La política y el deporte son, por naturaleza, los dos grandes territorios de lo opinable. De la misma manera que cada aficionado al fútbol lleva un seleccionador dentro, cada votante tiene su propia predilección por un candidato u otro. Pero las alineaciones las hace el Vicente Del Bosque de turno y los candidatos los selecciona Ferraz. O Génova. O cualquier otro topónimo callejero que sirva para identificar el lugar donde se alza la fortaleza blindada del aparato de un partido. Los aparatos son camarillas. Unas pandas de jefecillos -nunca más de tres o cuatro- que hacen y deshacen las listas a su antojo. Ambas, las alineaciones futbolísticas y las candidaturas electorales, son decisiones bloqueadas. Trágalas que sólo admiten el derecho al pataleo. Si te gustan, bien. Y si no, ajo y agua. De esa controversia se alimentan las tertulias en los cafés. Mientras no cambien, así son las reglas. ¡Ah, las reglas!
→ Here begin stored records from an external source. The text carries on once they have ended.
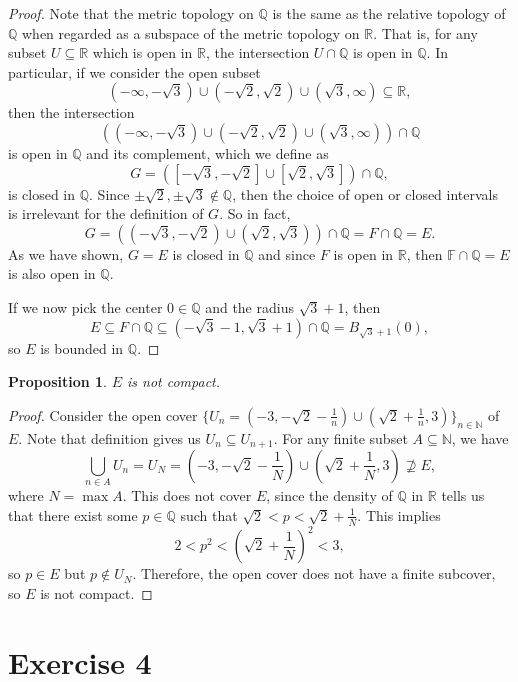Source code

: \documentclass[12pt]{article}
\newtheorem{proposition}{Proposition}
\newcommand{\N}{\mathbb{N}}
\newcommand{\R}{\mathbb{R}}
\newcommand{\Q}{\mathbb{Q}}
\newcommand{\F}{\mathbb{F}}
\begin{document}
\begin{proof}
    Note that the metric topology on $\Q$ is the same as the relative topology of $\Q$ when regarded as a subspace of the metric topology on $\R$. That is, for any subset $U\subseteq\R$ which is open in $\R$, the intersection $U\cap\Q$ is open in $\Q$. In particular, if we consider the open subset
    \[(-\infty,-\sqrt{3})\cup(-\sqrt{2},\sqrt{2})\cup(\sqrt{3}, \infty)\subseteq\R,\]
    then the intersection
    \[\left((-\infty,-\sqrt{3})\cup(-\sqrt{2},\sqrt{2})\cup(\sqrt{3}, \infty)\right)\cap\Q\]
    is open in $\Q$ and its complement, which we define as
    \[G = \left([-\sqrt{3},-\sqrt{2}]\cup[\sqrt{2},\sqrt{3}]\right)\cap\Q,\]
    is closed in $\Q$. Since $\pm\sqrt{2},\pm\sqrt{3}\notin\Q$, then the choice of open or closed intervals is irrelevant for the definition of $G$. So in fact, 
    \[G = \left((-\sqrt{3},-\sqrt{2})\cup(\sqrt{2},\sqrt{3})\right)\cap\Q = F\cap\Q = E.\]
    As we have shown, $G=E$ is closed in $\Q$ and since $F$ is open in $\R$, then $\F\cap\Q=E$ is also open in $\Q$.
    
    If we now pick the center $0\in\Q$ and the radius $\sqrt{3}+1$, then
    \[E \subseteq F\cap\Q \subseteq (-\sqrt{3}-1,\sqrt{3}+1)\cap\Q = B_{\sqrt{3}+1}(0),\]
    so $E$ is bounded in $\Q$.
    
\end{proof}

\newpage
\begin{proposition}
    $E$ is not compact.
\end{proposition}

\begin{proof}
    Consider the open cover $\{U_n = (-3,-\sqrt{2}-\frac1n)\cup(\sqrt{2}+\frac1n, 3)\}_{n\in\N}$ of $E$. Note that definition gives us $U_n\subseteq U_{n+1}$. For any finite subset $A\subseteq\N$, we have
    \[\bigcup_{n\in A}U_n = U_N = (-3,-\sqrt{2}-\frac1N)\cup(\sqrt{2}+\frac1N, 3) \not\supseteq E,\]
    where $N=\max A$. This does not cover $E$, since the density of $\Q$ in $\R$ tells us that there exist some $p\in\Q$ such that $\sqrt{2} < p < \sqrt{2}+\frac1N$. This implies
    \[2 < p^2 < (\sqrt{2}+\frac1N)^2 < 3,\]
    so $p\in E$ but $p\notin U_N$. Therefore, the open cover does not have a finite subcover, so $E$ is not compact.

\end{proof}

\newpage
\section*{Exercise 4}
\end{document}
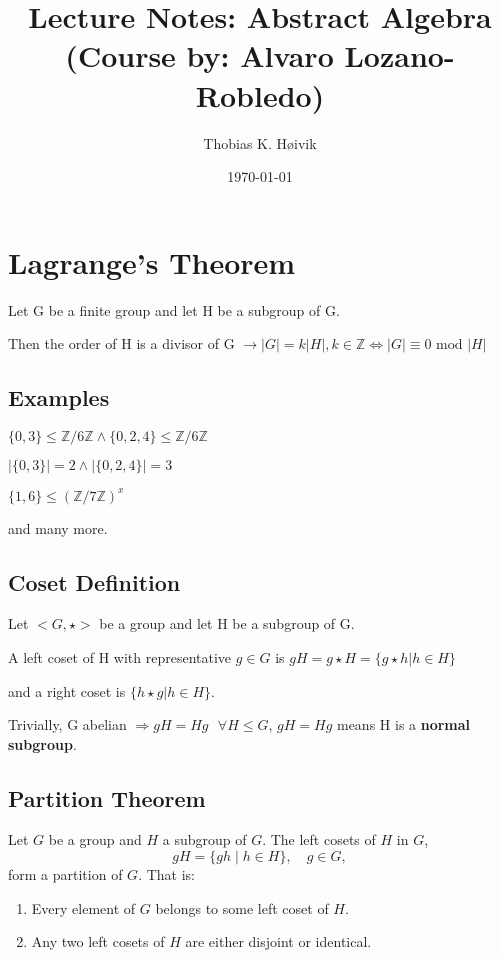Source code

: \documentclass[12pt]{article}
\title{Lecture Notes: Abstract Algebra (Course by: Alvaro Lozano-Robledo)}
\author{Thobias K. Høivik}
\date{\today}
\theoremstyle{plain}
\begin{document}
\maketitle

\section*{Lagrange's Theorem}
Let G be a finite group and let H be a subgroup of G.

\noindent
Then the order of H is a divisor of G \(\rightarrow |G| = k|H|, k \in \mathbb Z
\Leftrightarrow |G| \equiv 0 \text{ mod } |H|
\)

\subsection*{Examples}
\(\{0, 3\} \leq \mathbb Z / 6\mathbb Z \land 
\{0, 2, 4\} \leq \mathbb Z / 6\mathbb Z
\) 

\noindent 
\(|\{0,3\}| = 2 \land |\{0,2,4\}| = 3\)

\noindent 
\( \{1,6\} \leq (\mathbb Z / 7\mathbb Z)^x\)

\noindent 
and many more.

\subsection*{Coset Definition}
Let \(<G,\star>\) be a group and let H be a subgroup of G. 

\noindent 
A left coset of H with representative \(g \in G\) is \(gH = g\star H = 
\{g \star h | h \in H\}
\)

\noindent 
and a right coset is \(\{h \star g |h \in H\}\). 

\noindent 
Trivially, G abelian \(\Rightarrow gH = Hg \text{ } \forall H \leq G\), 
\(gH = Hg\) means H is a \textbf{normal subgroup}.

\subsection*{Partition Theorem} 
Let \( G \) be a group and \( H \) a subgroup of \( G \). The left cosets of \( H \) in \( G \),
\[
gH = \{ gh \mid h \in H \}, \quad g \in G,
\]
form a partition of \( G \). That is:
\begin{enumerate}
    \item Every element of \( G \) belongs to some left coset of \( H \).
    \item Any two left cosets of \( H \) are either disjoint or identical.
\end{enumerate}
\end{document}
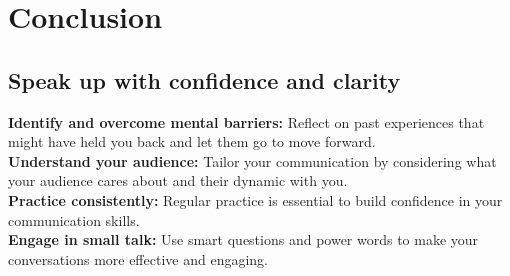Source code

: \documentclass[12pt]{article}
\begin{document}
\section{Conclusion}

\subsection{Speak up with confidence and clarity}
\textbf{Identify and overcome mental barriers:}  Reflect on past experiences that might have held you back and let them go to move forward.\\
\textbf{Understand your audience:}  Tailor your communication by considering what your audience cares about and their dynamic with you.\\
\textbf{Practice consistently:} Regular practice is essential to build confidence in your communication skills.\\
\textbf{Engage in small talk:} Use smart questions and power words to make your conversations more effective and engaging.
\end{document}
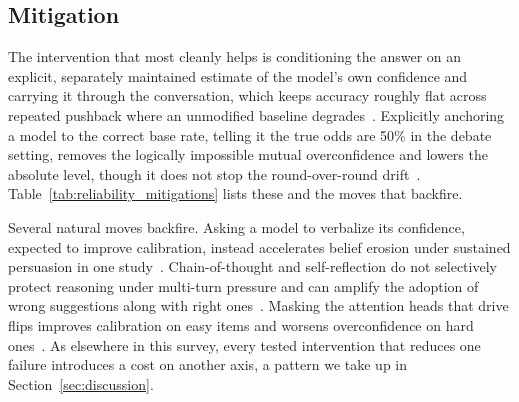 \subsection{Mitigation}
\label{sec:calibration_failure_mitigation}

The intervention that most cleanly helps is conditioning the answer on an explicit, separately maintained estimate of the model's own confidence and carrying it through the conversation, which keeps accuracy roughly flat across repeated pushback where an unmodified baseline degrades~\citep{FirmOrFickleEvaluating_Li}. Explicitly anchoring a model to the correct base rate, telling it the true odds are 50\% in the debate setting, removes the logically impossible mutual overconfidence and lowers the absolute level, though it does not stop the round-over-round drift~\citep{WhenTwoLLMsDebate_Prasad}. Table~\ref{tab:reliability_mitigations} lists these and the moves that backfire.

Several natural moves backfire. Asking a model to verbalize its confidence, expected to improve calibration, instead accelerates belief erosion under sustained persuasion in one study~\citep{VulnerabilityOfLLMsStated_Huang}. Chain-of-thought and self-reflection do not selectively protect reasoning under multi-turn pressure and can amplify the adoption of wrong suggestions along with right ones~\citep{StopListeningToMe_Guo, EasierToMisleadThan_Qu}. Masking the attention heads that drive flips improves calibration on easy items and worsens overconfidence on hard ones~\citep{InterpretingAndMitigatingUnwanted_Roy}. As elsewhere in this survey, every tested intervention that reduces one failure introduces a cost on another axis, a pattern we take up in Section~\ref{sec:discussion}.

\begin{table}[htbp]
\centering
\footnotesize
\setlength{\tabcolsep}{4pt}
\renewcommand{\arraystretch}{1.3}
\caption{Mitigations tested against reliability failure, ordered as in the text.}
\label{tab:reliability_mitigations}
\end{table}
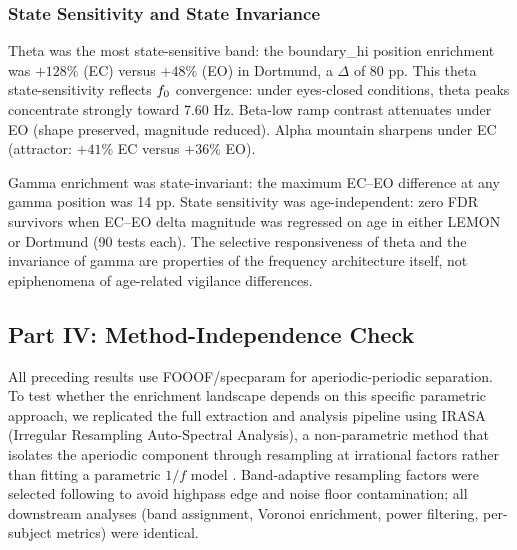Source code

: \subsubsection{State Sensitivity and State Invariance}
\label{sec:state}

Theta was the most state-sensitive band: the boundary\_hi position enrichment was $+128\%$ (EC) versus $+48\%$ (EO) in Dortmund, a $\Delta$ of 80 pp. This theta state-sensitivity reflects $\fzero$ convergence: under eyes-closed conditions, theta peaks concentrate strongly toward 7.60 Hz. Beta-low ramp contrast attenuates under EO (shape preserved, magnitude reduced). Alpha mountain sharpens under EC (attractor: $+41\%$ EC versus $+36\%$ EO).

Gamma enrichment was state-invariant: the maximum EC--EO difference at any gamma position was 14 pp. State sensitivity was age-independent: zero FDR survivors when EC--EO delta magnitude was regressed on age in either LEMON or Dortmund (90 tests each). The selective responsiveness of theta and the invariance of gamma are properties of the frequency architecture itself, not epiphenomena of age-related vigilance differences.

\subsection{Part IV: Method-Independence Check}
\label{sec:irasa}

All preceding results use FOOOF/specparam for aperiodic-periodic separation. To test whether the enrichment landscape depends on this specific parametric approach, we replicated the full extraction and analysis pipeline using IRASA (Irregular Resampling Auto-Spectral Analysis), a non-parametric method that isolates the aperiodic component through resampling at irrational factors rather than fitting a parametric $1/f$ model \parencite{wen2016irasa}. Band-adaptive resampling factors were selected following \textcite{gerster2022irasa} to avoid highpass edge and noise floor contamination; all downstream analyses (band assignment, Voronoi enrichment, power filtering, per-subject metrics) were identical.

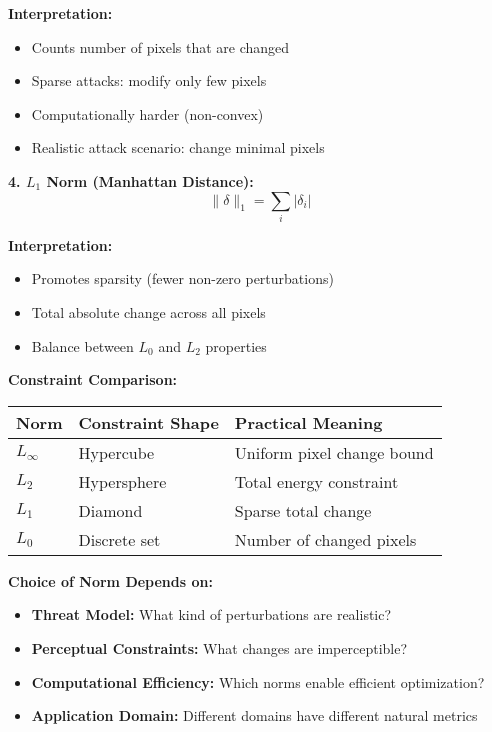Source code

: \documentclass[12pt]{article}
\begin{document}
\begin{enumerate}[(a)]
{    \textbf{Interpretation:}
    \begin{itemize}
        \item Counts number of pixels that are changed
        \item Sparse attacks: modify only few pixels
        \item Computationally harder (non-convex)
        \item Realistic attack scenario: change minimal pixels
    \end{itemize}
    
    \textbf{4. $L_1$ Norm (Manhattan Distance):}
    $$\|\delta\|_1 = \sum_i |\delta_i|$$
    
    \textbf{Interpretation:}
    \begin{itemize}
        \item Promotes sparsity (fewer non-zero perturbations)
        \item Total absolute change across all pixels
        \item Balance between $L_0$ and $L_2$ properties
    \end{itemize}
    
    \textbf{Constraint Comparison:}
    
    \begin{center}
    \begin{tabular}{|l|l|l|}
    \hline
    Norm & Constraint Shape & Practical Meaning \\
    \hline
    $L_\infty$ & Hypercube & Uniform pixel change bound \\
    $L_2$ & Hypersphere & Total energy constraint \\
    $L_1$ & Diamond & Sparse total change \\
    $L_0$ & Discrete set & Number of changed pixels \\
    \hline
    \end{tabular}
    \end{center}
    
    \textbf{Choice of Norm Depends on:}
    \begin{itemize}
        \item \textbf{Threat Model:} What kind of perturbations are realistic?
        \item \textbf{Perceptual Constraints:} What changes are imperceptible?
        \item \textbf{Computational Efficiency:} Which norms enable efficient optimization?
        \item \textbf{Application Domain:} Different domains have different natural metrics
    \end{itemize}
    }
    

\end{enumerate}
\end{document}

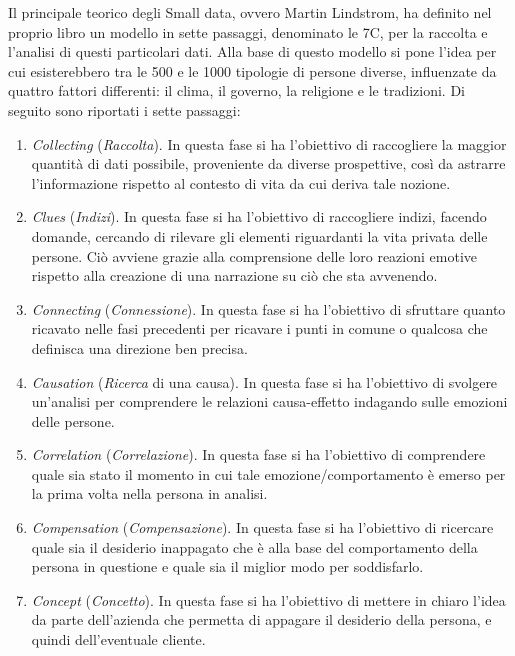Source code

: Il principale teorico degli Small data, ovvero Martin Lindstrom, ha definito nel proprio libro\cite{lindstrom_small_data} un modello in sette passaggi, denominato le 7C, per la raccolta e l’analisi di questi particolari dati. Alla base di questo modello si pone l’idea per cui esisterebbero tra le 500 e le 1000 tipologie di persone diverse, influenzate da quattro fattori differenti: il clima, il governo, la religione e le tradizioni. Di seguito sono riportati i sette passaggi:
\begin{enumerate}
    \item \textit{Collecting} (\textit{Raccolta}). In questa fase si ha l’obiettivo di raccogliere la maggior quantità di dati possibile, proveniente da diverse prospettive, così da astrarre l’informazione rispetto al contesto di vita da cui deriva tale nozione.
    \item \textit{Clues} (\textit{Indizi}). In questa fase si ha l’obiettivo di raccogliere indizi, facendo domande, cercando di rilevare gli elementi riguardanti la vita privata delle persone. Ciò avviene grazie alla comprensione delle loro reazioni emotive rispetto alla creazione di una narrazione su ciò che sta avvenendo.
    \item \textit{Connecting} (\textit{Connessione}). In questa fase si ha l’obiettivo di sfruttare quanto ricavato nelle fasi precedenti per ricavare i punti in comune o qualcosa che definisca una direzione ben precisa.
    \item \textit{Causation} (\textit{Ricerca} di una causa). In questa fase si ha l’obiettivo di svolgere un’analisi per comprendere le relazioni causa-effetto indagando sulle emozioni delle persone.
    \item \textit{Correlation} (\textit{Correlazione}). In questa fase si ha l’obiettivo di comprendere quale sia stato il momento in cui tale emozione/comportamento è emerso per la prima volta nella persona in analisi.
    \item \textit{Compensation} (\textit{Compensazione}). In questa fase si ha l’obiettivo di ricercare quale sia il desiderio inappagato che è alla base del comportamento della persona in questione e quale sia il miglior modo per soddisfarlo.
    \item \textit{Concept} (\textit{Concetto}). In questa fase si ha l’obiettivo di mettere in chiaro l’idea da parte dell’azienda che permetta di appagare il desiderio della persona, e quindi dell’eventuale cliente.
\end{enumerate}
Sin ellas, todo sería un lío monumental.
Y lo que establecen las reglas al uso es que a los responsables que deciden quiénes saltan al terreno de juego, ya sea el césped de un estadio o el Congreso de los Diputados, se les juzga por los resultados que obtienen. El vencedor revalida el derecho a seguir decidiendo. Salvo que se llame Del Bosque, claro, en cuyo caso podrá seguir haciéndolo hasta que se canse de perder y decida irse sin que nadie le eche. Así nos ha lucido el pelo en el campeonato de Francia.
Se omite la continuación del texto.